--- START ---
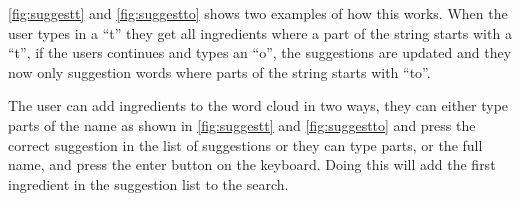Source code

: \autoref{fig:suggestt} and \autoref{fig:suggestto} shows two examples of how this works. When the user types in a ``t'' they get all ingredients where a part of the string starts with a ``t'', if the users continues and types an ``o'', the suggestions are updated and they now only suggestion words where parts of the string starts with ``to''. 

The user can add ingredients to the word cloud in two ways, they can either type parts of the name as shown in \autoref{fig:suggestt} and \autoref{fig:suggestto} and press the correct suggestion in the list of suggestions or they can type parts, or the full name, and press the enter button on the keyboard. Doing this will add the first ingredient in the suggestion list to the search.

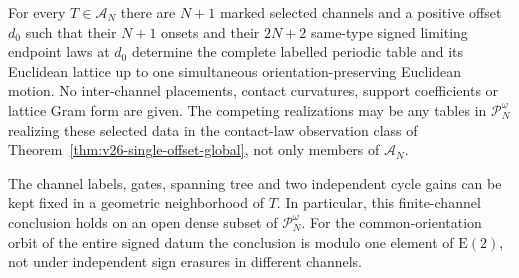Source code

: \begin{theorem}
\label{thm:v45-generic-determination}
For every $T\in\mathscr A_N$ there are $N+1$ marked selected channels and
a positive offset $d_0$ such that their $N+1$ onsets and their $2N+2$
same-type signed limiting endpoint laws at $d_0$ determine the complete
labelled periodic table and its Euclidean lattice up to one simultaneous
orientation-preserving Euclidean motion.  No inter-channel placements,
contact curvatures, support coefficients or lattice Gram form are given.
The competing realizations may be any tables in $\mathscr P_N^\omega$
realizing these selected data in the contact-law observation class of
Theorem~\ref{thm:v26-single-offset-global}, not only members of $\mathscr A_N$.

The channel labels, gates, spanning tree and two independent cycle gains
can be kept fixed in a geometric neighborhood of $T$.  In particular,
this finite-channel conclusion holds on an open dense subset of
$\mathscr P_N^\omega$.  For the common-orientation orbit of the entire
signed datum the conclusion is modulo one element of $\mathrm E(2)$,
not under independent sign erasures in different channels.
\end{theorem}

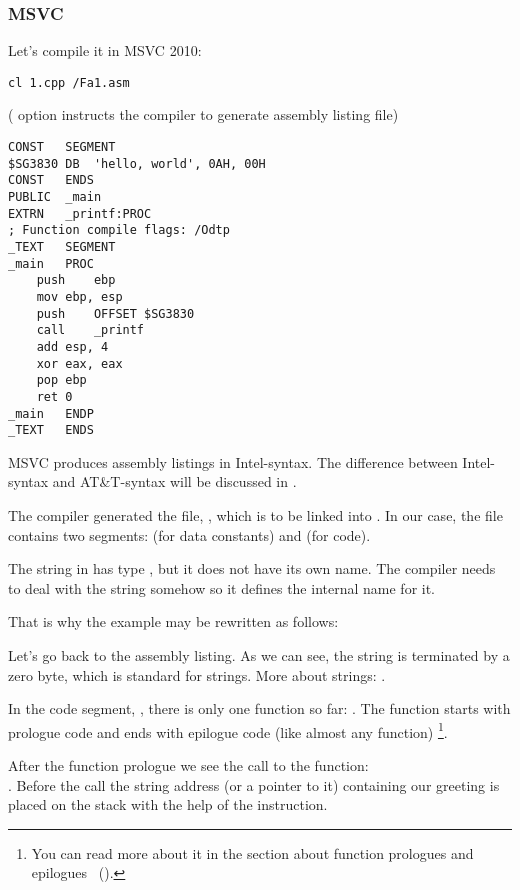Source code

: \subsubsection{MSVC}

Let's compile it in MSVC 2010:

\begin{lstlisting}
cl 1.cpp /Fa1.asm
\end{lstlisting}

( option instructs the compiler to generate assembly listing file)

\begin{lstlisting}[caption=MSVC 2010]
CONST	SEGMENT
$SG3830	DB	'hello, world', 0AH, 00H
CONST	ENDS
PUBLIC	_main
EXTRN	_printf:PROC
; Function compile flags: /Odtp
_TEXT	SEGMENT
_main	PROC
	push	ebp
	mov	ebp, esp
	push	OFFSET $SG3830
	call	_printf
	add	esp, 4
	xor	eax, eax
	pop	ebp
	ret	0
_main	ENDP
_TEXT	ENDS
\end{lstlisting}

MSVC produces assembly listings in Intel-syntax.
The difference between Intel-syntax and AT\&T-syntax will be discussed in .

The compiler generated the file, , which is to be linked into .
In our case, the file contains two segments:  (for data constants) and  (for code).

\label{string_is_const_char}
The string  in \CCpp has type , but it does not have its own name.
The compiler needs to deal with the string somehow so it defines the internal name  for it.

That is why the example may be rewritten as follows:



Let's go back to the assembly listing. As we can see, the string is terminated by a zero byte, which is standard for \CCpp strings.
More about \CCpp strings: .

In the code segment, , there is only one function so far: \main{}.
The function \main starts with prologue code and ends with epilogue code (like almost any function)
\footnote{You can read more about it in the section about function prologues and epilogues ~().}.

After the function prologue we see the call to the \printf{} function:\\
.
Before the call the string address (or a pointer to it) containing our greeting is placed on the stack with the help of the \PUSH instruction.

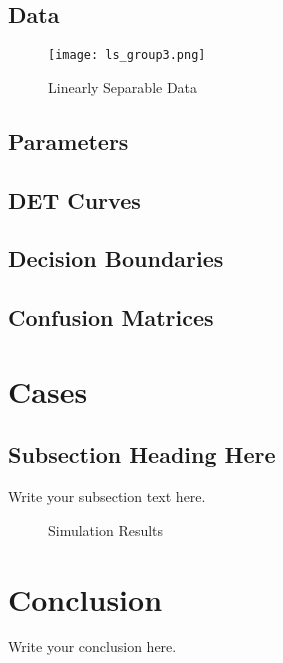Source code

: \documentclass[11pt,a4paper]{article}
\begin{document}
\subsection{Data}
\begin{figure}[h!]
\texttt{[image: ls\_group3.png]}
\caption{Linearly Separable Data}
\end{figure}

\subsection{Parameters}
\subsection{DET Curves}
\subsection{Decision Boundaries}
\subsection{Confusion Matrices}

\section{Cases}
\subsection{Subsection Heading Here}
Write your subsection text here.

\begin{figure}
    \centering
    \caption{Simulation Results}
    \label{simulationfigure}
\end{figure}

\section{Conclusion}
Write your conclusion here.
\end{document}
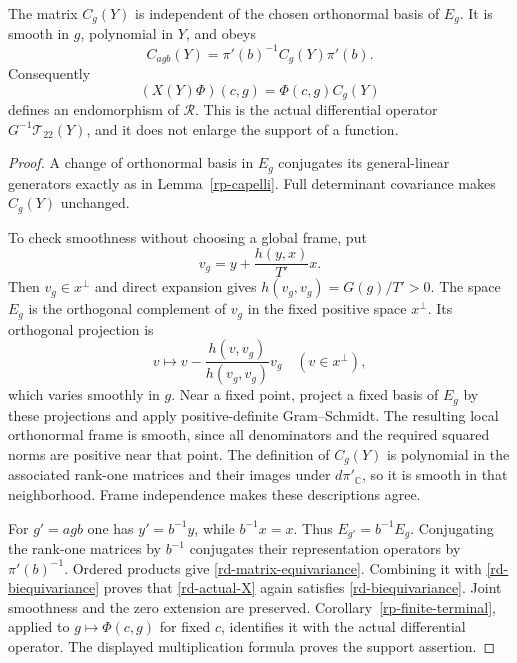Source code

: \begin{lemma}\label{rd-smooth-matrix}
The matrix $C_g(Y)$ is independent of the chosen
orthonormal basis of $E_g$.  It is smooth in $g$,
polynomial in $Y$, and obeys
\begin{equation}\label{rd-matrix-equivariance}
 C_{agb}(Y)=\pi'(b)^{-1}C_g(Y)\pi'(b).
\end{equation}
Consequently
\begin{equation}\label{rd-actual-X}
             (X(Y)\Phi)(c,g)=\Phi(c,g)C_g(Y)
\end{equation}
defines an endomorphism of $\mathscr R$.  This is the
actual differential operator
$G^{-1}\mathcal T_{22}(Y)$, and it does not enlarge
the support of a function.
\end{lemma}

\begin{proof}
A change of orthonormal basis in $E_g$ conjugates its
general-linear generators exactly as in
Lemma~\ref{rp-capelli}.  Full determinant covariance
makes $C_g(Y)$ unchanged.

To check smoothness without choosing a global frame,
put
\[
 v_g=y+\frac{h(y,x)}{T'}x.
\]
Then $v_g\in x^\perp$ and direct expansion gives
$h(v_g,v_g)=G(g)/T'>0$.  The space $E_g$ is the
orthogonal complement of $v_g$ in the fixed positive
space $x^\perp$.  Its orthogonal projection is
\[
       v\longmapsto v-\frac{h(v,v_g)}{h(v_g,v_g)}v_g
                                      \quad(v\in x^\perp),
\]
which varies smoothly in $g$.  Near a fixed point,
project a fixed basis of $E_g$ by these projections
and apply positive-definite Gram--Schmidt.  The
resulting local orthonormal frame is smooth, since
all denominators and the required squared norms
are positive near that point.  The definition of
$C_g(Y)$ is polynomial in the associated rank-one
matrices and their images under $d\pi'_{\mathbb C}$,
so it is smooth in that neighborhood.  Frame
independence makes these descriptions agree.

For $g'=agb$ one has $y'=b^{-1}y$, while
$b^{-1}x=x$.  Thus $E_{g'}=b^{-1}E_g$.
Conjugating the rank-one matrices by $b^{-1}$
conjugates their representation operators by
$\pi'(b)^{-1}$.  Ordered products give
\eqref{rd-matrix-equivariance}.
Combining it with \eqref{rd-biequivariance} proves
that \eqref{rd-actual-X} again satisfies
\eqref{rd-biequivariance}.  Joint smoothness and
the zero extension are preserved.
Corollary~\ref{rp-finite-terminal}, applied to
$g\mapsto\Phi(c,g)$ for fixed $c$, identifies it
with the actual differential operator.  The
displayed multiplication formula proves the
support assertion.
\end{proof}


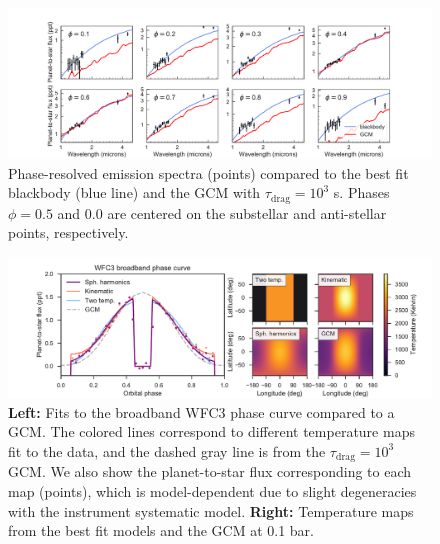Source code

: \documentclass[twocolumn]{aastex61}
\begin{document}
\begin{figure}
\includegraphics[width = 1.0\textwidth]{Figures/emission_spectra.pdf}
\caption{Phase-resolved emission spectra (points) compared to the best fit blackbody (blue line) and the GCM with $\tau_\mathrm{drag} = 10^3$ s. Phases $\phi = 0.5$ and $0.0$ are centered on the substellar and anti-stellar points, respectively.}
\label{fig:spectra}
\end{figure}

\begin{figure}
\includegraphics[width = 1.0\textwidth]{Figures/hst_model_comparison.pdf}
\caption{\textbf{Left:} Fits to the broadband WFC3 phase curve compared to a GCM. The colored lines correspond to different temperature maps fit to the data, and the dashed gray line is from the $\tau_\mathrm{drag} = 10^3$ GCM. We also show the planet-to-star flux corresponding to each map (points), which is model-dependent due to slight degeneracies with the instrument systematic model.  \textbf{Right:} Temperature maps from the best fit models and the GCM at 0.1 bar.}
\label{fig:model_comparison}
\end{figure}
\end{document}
--- END ---
## [Your objective]
Retype all entries above verbatim; no pictures belong in the copy.

## [Exercise result]
Source code

: \autoref{fig:suggestt} and \autoref{fig:suggestto} shows two examples of how this works. When the user types in a ``t'' they get all ingredients where a part of the string starts with a ``t'', if the users continues and types an ``o'', the suggestions are updated and they now only suggestion words where parts of the string starts with ``to''. 

The user can add ingredients to the word cloud in two ways, they can either type parts of the name as shown in \autoref{fig:suggestt} and \autoref{fig:suggestto} and press the correct suggestion in the list of suggestions or they can type parts, or the full name, and press the enter button on the keyboard. Doing this will add the first ingredient in the suggestion list to the search.

Source code

: \begin{theorem}
\label{thm:v45-generic-determination}
For every $T\in\mathscr A_N$ there are $N+1$ marked selected channels and
a positive offset $d_0$ such that their $N+1$ onsets and their $2N+2$
same-type signed limiting endpoint laws at $d_0$ determine the complete
labelled periodic table and its Euclidean lattice up to one simultaneous
orientation-preserving Euclidean motion.  No inter-channel placements,
contact curvatures, support coefficients or lattice Gram form are given.
The competing realizations may be any tables in $\mathscr P_N^\omega$
realizing these selected data in the contact-law observation class of
Theorem~\ref{thm:v26-single-offset-global}, not only members of $\mathscr A_N$.

The channel labels, gates, spanning tree and two independent cycle gains
can be kept fixed in a geometric neighborhood of $T$.  In particular,
this finite-channel conclusion holds on an open dense subset of
$\mathscr P_N^\omega$.  For the common-orientation orbit of the entire
signed datum the conclusion is modulo one element of $\mathrm E(2)$,
not under independent sign erasures in different channels.
\end{theorem}

Source code

: \subsubsection{MSVC}

Let's compile it in MSVC 2010:

\begin{lstlisting}
cl 1.cpp /Fa1.asm
\end{lstlisting}

( option instructs the compiler to generate assembly listing file)

\begin{lstlisting}[caption=MSVC 2010]
CONST	SEGMENT
$SG3830	DB	'hello, world', 0AH, 00H
CONST	ENDS
PUBLIC	_main
EXTRN	_printf:PROC
; Function compile flags: /Odtp
_TEXT	SEGMENT
_main	PROC
	push	ebp
	mov	ebp, esp
	push	OFFSET $SG3830
	call	_printf
	add	esp, 4
	xor	eax, eax
	pop	ebp
	ret	0
_main	ENDP
_TEXT	ENDS
\end{lstlisting}

MSVC produces assembly listings in Intel-syntax.
The difference between Intel-syntax and AT\&T-syntax will be discussed in .

The compiler generated the file, , which is to be linked into .
In our case, the file contains two segments:  (for data constants) and  (for code).

\label{string_is_const_char}
The string  in \CCpp has type , but it does not have its own name.
The compiler needs to deal with the string somehow so it defines the internal name  for it.

That is why the example may be rewritten as follows:



Let's go back to the assembly listing. As we can see, the string is terminated by a zero byte, which is standard for \CCpp strings.
More about \CCpp strings: .

In the code segment, , there is only one function so far: \main{}.
The function \main starts with prologue code and ends with epilogue code (like almost any function)
\footnote{You can read more about it in the section about function prologues and epilogues ~().}.

After the function prologue we see the call to the \printf{} function:\\
.
Before the call the string address (or a pointer to it) containing our greeting is placed on the stack with the help of the \PUSH instruction.

Source code

: \documentclass[11pt,a4paper]{article}
\begin{document}
\subsection{Data}
\begin{figure}[h!]
\texttt{[image: ls\_group3.png]}
\caption{Linearly Separable Data}
\end{figure}

\subsection{Parameters}
\subsection{DET Curves}
\subsection{Decision Boundaries}
\subsection{Confusion Matrices}

\section{Cases}
\subsection{Subsection Heading Here}
Write your subsection text here.

\begin{figure}
    \centering
    \caption{Simulation Results}
    \label{simulationfigure}
\end{figure}

\section{Conclusion}
Write your conclusion here.
\end{document}
Source code

: \begin{lemma}\label{rd-smooth-matrix}
The matrix $C_g(Y)$ is independent of the chosen
orthonormal basis of $E_g$.  It is smooth in $g$,
polynomial in $Y$, and obeys
\begin{equation}\label{rd-matrix-equivariance}
 C_{agb}(Y)=\pi'(b)^{-1}C_g(Y)\pi'(b).
\end{equation}
Consequently
\begin{equation}\label{rd-actual-X}
             (X(Y)\Phi)(c,g)=\Phi(c,g)C_g(Y)
\end{equation}
defines an endomorphism of $\mathscr R$.  This is the
actual differential operator
$G^{-1}\mathcal T_{22}(Y)$, and it does not enlarge
the support of a function.
\end{lemma}

\begin{proof}
A change of orthonormal basis in $E_g$ conjugates its
general-linear generators exactly as in
Lemma~\ref{rp-capelli}.  Full determinant covariance
makes $C_g(Y)$ unchanged.

To check smoothness without choosing a global frame,
put
\[
 v_g=y+\frac{h(y,x)}{T'}x.
\]
Then $v_g\in x^\perp$ and direct expansion gives
$h(v_g,v_g)=G(g)/T'>0$.  The space $E_g$ is the
orthogonal complement of $v_g$ in the fixed positive
space $x^\perp$.  Its orthogonal projection is
\[
       v\longmapsto v-\frac{h(v,v_g)}{h(v_g,v_g)}v_g
                                      \quad(v\in x^\perp),
\]
which varies smoothly in $g$.  Near a fixed point,
project a fixed basis of $E_g$ by these projections
and apply positive-definite Gram--Schmidt.  The
resulting local orthonormal frame is smooth, since
all denominators and the required squared norms
are positive near that point.  The definition of
$C_g(Y)$ is polynomial in the associated rank-one
matrices and their images under $d\pi'_{\mathbb C}$,
so it is smooth in that neighborhood.  Frame
independence makes these descriptions agree.

For $g'=agb$ one has $y'=b^{-1}y$, while
$b^{-1}x=x$.  Thus $E_{g'}=b^{-1}E_g$.
Conjugating the rank-one matrices by $b^{-1}$
conjugates their representation operators by
$\pi'(b)^{-1}$.  Ordered products give
\eqref{rd-matrix-equivariance}.
Combining it with \eqref{rd-biequivariance} proves
that \eqref{rd-actual-X} again satisfies
\eqref{rd-biequivariance}.  Joint smoothness and
the zero extension are preserved.
Corollary~\ref{rp-finite-terminal}, applied to
$g\mapsto\Phi(c,g)$ for fixed $c$, identifies it
with the actual differential operator.  The
displayed multiplication formula proves the
support assertion.
\end{proof}


Source code

: \documentclass[twocolumn]{aastex61}
\begin{document}
\begin{figure}
\includegraphics[width = 1.0\textwidth]{Figures/emission_spectra.pdf}
\caption{Phase-resolved emission spectra (points) compared to the best fit blackbody (blue line) and the GCM with $\tau_\mathrm{drag} = 10^3$ s. Phases $\phi = 0.5$ and $0.0$ are centered on the substellar and anti-stellar points, respectively.}
\label{fig:spectra}
\end{figure}

\begin{figure}
\includegraphics[width = 1.0\textwidth]{Figures/hst_model_comparison.pdf}
\caption{\textbf{Left:} Fits to the broadband WFC3 phase curve compared to a GCM. The colored lines correspond to different temperature maps fit to the data, and the dashed gray line is from the $\tau_\mathrm{drag} = 10^3$ GCM. We also show the planet-to-star flux corresponding to each map (points), which is model-dependent due to slight degeneracies with the instrument systematic model.  \textbf{Right:} Temperature maps from the best fit models and the GCM at 0.1 bar.}
\label{fig:model_comparison}
\end{figure}
\end{document}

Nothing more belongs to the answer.